ABSTRACT
Murakami Haruki’s fiction has two distinct features. First, there is the
recurring hero with a reliable method of life, which achieves the remarkable
coincidence of affirmation (he never says no) and repetition (he never
aspires to change). Second, this hero rarely fails to encounter women, who
cause him to go down the rabbit hole of fantasy, which is frequently
extraordinary and occasionally tempestuous. I read these textual warp and
weft through the psychoanalytical concept of the subject with a Lacanian
focus on desire and sexual difference. Taking the recent short story
collection, Men Without Women (2014), as a notable
instantiation, and indeed culmination, of Murakami’s textual investment in
sexual relationship, I identify the specific notations whereby this last is
shown to be impossible.
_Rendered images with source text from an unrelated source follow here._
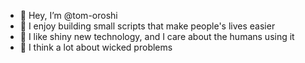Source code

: - 👋 Hey, I’m @tom-oroshi
- 🔧 I enjoy building small scripts that make people's lives easier
- 💙 I like shiny new technology, and I care about the humans using it
- 🧠 I think a lot about wicked problems


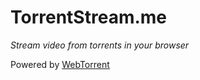 # TorrentStream.me

*Stream video from torrents in your browser*

Powered by [WebTorrent](https://github.com/feross/webtorrent)
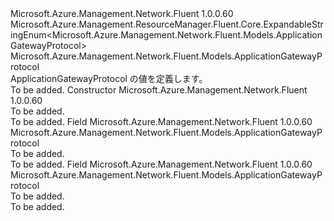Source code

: <Type Name="ApplicationGatewayProtocol" FullName="Microsoft.Azure.Management.Network.Fluent.Models.ApplicationGatewayProtocol">
  <TypeSignature Language="C#" Value="public class ApplicationGatewayProtocol : Microsoft.Azure.Management.ResourceManager.Fluent.Core.ExpandableStringEnum&lt;Microsoft.Azure.Management.Network.Fluent.Models.ApplicationGatewayProtocol&gt;" />
  <TypeSignature Language="ILAsm" Value=".class public auto ansi beforefieldinit ApplicationGatewayProtocol extends Microsoft.Azure.Management.ResourceManager.Fluent.Core.ExpandableStringEnum`1&lt;class Microsoft.Azure.Management.Network.Fluent.Models.ApplicationGatewayProtocol&gt;" />
  <TypeSignature Language="DocId" Value="T:Microsoft.Azure.Management.Network.Fluent.Models.ApplicationGatewayProtocol" />
  <TypeSignature Language="VB.NET" Value="Public Class ApplicationGatewayProtocol&#xA;Inherits ExpandableStringEnum(Of ApplicationGatewayProtocol)" />
  <TypeSignature Language="F#" Value="type ApplicationGatewayProtocol = class&#xA;    inherit ExpandableStringEnum&lt;ApplicationGatewayProtocol&gt;" />
  <AssemblyInfo>
    <AssemblyName>Microsoft.Azure.Management.Network.Fluent</AssemblyName>
    <AssemblyVersion>1.0.0.60</AssemblyVersion>
  </AssemblyInfo>
  <Base>
    <BaseTypeName>Microsoft.Azure.Management.ResourceManager.Fluent.Core.ExpandableStringEnum&lt;Microsoft.Azure.Management.Network.Fluent.Models.ApplicationGatewayProtocol&gt;</BaseTypeName>
    <BaseTypeArguments>
      <BaseTypeArgument TypeParamName="!0">Microsoft.Azure.Management.Network.Fluent.Models.ApplicationGatewayProtocol</BaseTypeArgument>
    </BaseTypeArguments>
  </Base>
  <Interfaces />
  <Docs>
    <summary>
            ApplicationGatewayProtocol の値を定義します。
            </summary>
    <remarks>To be added.</remarks>
  </Docs>
  <Members>
    <Member MemberName=".ctor">
      <MemberSignature Language="C#" Value="public ApplicationGatewayProtocol ();" />
      <MemberSignature Language="ILAsm" Value=".method public hidebysig specialname rtspecialname instance void .ctor() cil managed" />
      <MemberSignature Language="DocId" Value="M:Microsoft.Azure.Management.Network.Fluent.Models.ApplicationGatewayProtocol.#ctor" />
      <MemberSignature Language="VB.NET" Value="Public Sub New ()" />
      <MemberType>Constructor</MemberType>
      <AssemblyInfo>
        <AssemblyName>Microsoft.Azure.Management.Network.Fluent</AssemblyName>
        <AssemblyVersion>1.0.0.60</AssemblyVersion>
      </AssemblyInfo>
      <Parameters />
      <Docs>
        <summary>To be added.</summary>
        <remarks>To be added.</remarks>
      </Docs>
    </Member>
    <Member MemberName="Http">
      <MemberSignature Language="C#" Value="public static readonly Microsoft.Azure.Management.Network.Fluent.Models.ApplicationGatewayProtocol Http;" />
      <MemberSignature Language="ILAsm" Value=".field public static initonly class Microsoft.Azure.Management.Network.Fluent.Models.ApplicationGatewayProtocol Http" />
      <MemberSignature Language="DocId" Value="F:Microsoft.Azure.Management.Network.Fluent.Models.ApplicationGatewayProtocol.Http" />
      <MemberSignature Language="VB.NET" Value="Public Shared ReadOnly Http As ApplicationGatewayProtocol " />
      <MemberSignature Language="F#" Value=" staticval mutable Http : Microsoft.Azure.Management.Network.Fluent.Models.ApplicationGatewayProtocol" Usage="Microsoft.Azure.Management.Network.Fluent.Models.ApplicationGatewayProtocol.Http" />
      <MemberType>Field</MemberType>
      <AssemblyInfo>
        <AssemblyName>Microsoft.Azure.Management.Network.Fluent</AssemblyName>
        <AssemblyVersion>1.0.0.60</AssemblyVersion>
      </AssemblyInfo>
      <ReturnValue>
        <ReturnType>Microsoft.Azure.Management.Network.Fluent.Models.ApplicationGatewayProtocol</ReturnType>
      </ReturnValue>
      <Docs>
        <summary>To be added.</summary>
        <remarks>To be added.</remarks>
      </Docs>
    </Member>
    <Member MemberName="Https">
      <MemberSignature Language="C#" Value="public static readonly Microsoft.Azure.Management.Network.Fluent.Models.ApplicationGatewayProtocol Https;" />
      <MemberSignature Language="ILAsm" Value=".field public static initonly class Microsoft.Azure.Management.Network.Fluent.Models.ApplicationGatewayProtocol Https" />
      <MemberSignature Language="DocId" Value="F:Microsoft.Azure.Management.Network.Fluent.Models.ApplicationGatewayProtocol.Https" />
      <MemberSignature Language="VB.NET" Value="Public Shared ReadOnly Https As ApplicationGatewayProtocol " />
      <MemberSignature Language="F#" Value=" staticval mutable Https : Microsoft.Azure.Management.Network.Fluent.Models.ApplicationGatewayProtocol" Usage="Microsoft.Azure.Management.Network.Fluent.Models.ApplicationGatewayProtocol.Https" />
      <MemberType>Field</MemberType>
      <AssemblyInfo>
        <AssemblyName>Microsoft.Azure.Management.Network.Fluent</AssemblyName>
        <AssemblyVersion>1.0.0.60</AssemblyVersion>
      </AssemblyInfo>
      <ReturnValue>
        <ReturnType>Microsoft.Azure.Management.Network.Fluent.Models.ApplicationGatewayProtocol</ReturnType>
      </ReturnValue>
      <Docs>
        <summary>To be added.</summary>
        <remarks>To be added.</remarks>
      </Docs>
    </Member>
  </Members>
</Type>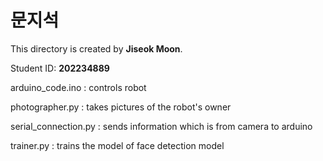 # 문지석

This directory is created by **Jiseok Moon**.

Student ID: **202234889**


arduino_code.ino : controls robot

photographer.py : takes pictures of the robot's owner

serial_connection.py : sends information which is from camera to arduino

trainer.py : trains the model of face detection model
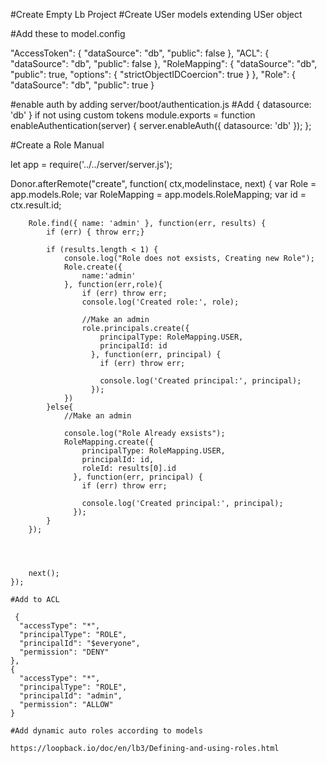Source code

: #Create Empty Lb Project
#Create USer models extending USer object

#Add these to model.config

  "AccessToken": {
    "dataSource": "db",
    "public": false
  },
  "ACL": {
    "dataSource": "db",
    "public": false
  },
  "RoleMapping": {
    "dataSource": "db",
    "public": true,
    "options": {
      "strictObjectIDCoercion": true
    }
  },
  "Role": {
    "dataSource": "db",
    "public": true
  }


#enable auth by adding server/boot/authentication.js
#Add { datasource: 'db' } if not using custom tokens
module.exports = function enableAuthentication(server) {
    server.enableAuth({ datasource: 'db' });
  };


  #Create a Role Manual

  let app = require('../../server/server.js');

   Donor.afterRemote("create", function( ctx,modelinstace, next) {
        var Role = app.models.Role;
        var RoleMapping = app.models.RoleMapping;
        var id = ctx.result.id;

        Role.find({ name: 'admin' }, function(err, results) {
            if (err) { throw err;}
        
            if (results.length < 1) {
                console.log("Role does not exsists, Creating new Role");
                Role.create({
                    name:'admin'
                }, function(err,role){
                    if (err) throw err;
                    console.log('Created role:', role);
        
                    //Make an admin
                    role.principals.create({
                        principalType: RoleMapping.USER,
                        principalId: id
                      }, function(err, principal) {
                        if (err) throw err;
                
                        console.log('Created principal:', principal);
                      });
                })
            }else{
                //Make an admin
               
                console.log("Role Already exsists");
                RoleMapping.create({
                    principalType: RoleMapping.USER,
                    principalId: id,
                    roleId: results[0].id
                  }, function(err, principal) {
                    if (err) throw err;
            
                    console.log('Created principal:', principal);
                  });
            }
        });



       
        next();
    });

    #Add to ACL

     {
      "accessType": "*",
      "principalType": "ROLE",
      "principalId": "$everyone",
      "permission": "DENY"
    },
    {
      "accessType": "*",
      "principalType": "ROLE",
      "principalId": "admin",
      "permission": "ALLOW"
    }

    #Add dynamic auto roles according to models

    https://loopback.io/doc/en/lb3/Defining-and-using-roles.html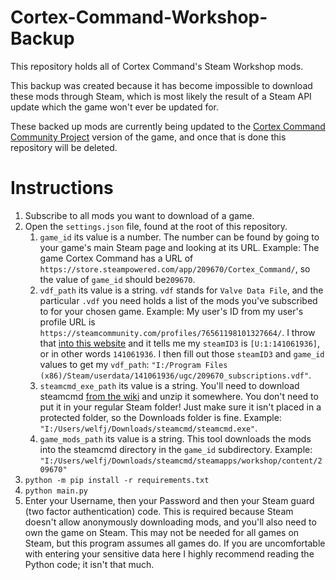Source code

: # Cortex-Command-Workshop-Backup

This repository holds all of Cortex Command's Steam Workshop mods.

This backup was created because it has become impossible to download these mods through Steam, which is most likely the result of a Steam API update which the game won't ever be updated for.

These backed up mods are currently being updated to the [Cortex Command Community Project](https://cortex-command-community.github.io/) version of the game, and once that is done this repository will be deleted.

# Instructions
1. Subscribe to all mods you want to download of a game.
2. Open the `settings.json` file, found at the root of this repository.
	1. `game_id` its value is a number. The number can be found by going to your game's main Steam page and looking at its URL. Example: The game Cortex Command has a URL of `https://store.steampowered.com/app/209670/Cortex_Command/`, so the value of `game_id` should be`209670`.
	2. `vdf_path` its value is a string. `vdf` stands for `Valve Data File`, and the particular `.vdf` you need holds a list of the mods you've subscribed to for your chosen game. Example: My user's ID from my user's profile URL is `https://steamcommunity.com/profiles/76561198101327664/`. I throw that [into this website](https://steamid.io/lookup/) and it tells me my `steamID3` is `[U:1:141061936]`, or in other words `141061936`. I then fill out those `steamID3` and `game_id` values to get my `vdf_path`: `"I:/Program Files (x86)/Steam/userdata/141061936/ugc/209670_subscriptions.vdf"`.
	3. `steamcmd_exe_path` its value is a string. You'll need to download steamcmd [from the wiki](https://developer.valvesoftware.com/wiki/SteamCMD#Downloading_SteamCMD) and unzip it somewhere. You don't need to put it in your regular Steam folder! Just make sure it isn't placed in a protected folder, so the Downloads folder is fine. Example: `"I:/Users/welfj/Downloads/steamcmd/steamcmd.exe"`.
	4. `game_mods_path` its value is a string. This tool downloads the mods into the steamcmd directory in the `game_id` subdirectory. Example: `"I:/Users/welfj/Downloads/steamcmd/steamapps/workshop/content/209670"`
3. `python -m pip install -r requirements.txt`
4. `python main.py`
5. Enter your Username, then your Password and then your Steam guard (two factor authentication) code. This is required because Steam doesn't allow anonymously downloading mods, and you'll also need to own the game on Steam. This may not be needed for all games on Steam, but this program assumes all games do. If you are uncomfortable with entering your sensitive data here I highly recommend reading the Python code; it isn't that much.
Simultaneously, there are intimations of an
Other possibility that shifts the subject's relation to
the impossibility, and they are situated at the crossroads of the
extraordinary conjunction of the hero’s phallic organ and incapacity to
desire on the one hand and, on the other, rare instances of woman's
ex-sistence vis-à-vis the phallic function – that is,
Woman. The upshot is the quintessentially Murakamian
textual articulation of the masculine lack, from which man might relate
differently to woman – a possibility appearing precisely amidst the
postmodern conditions of desexualisation.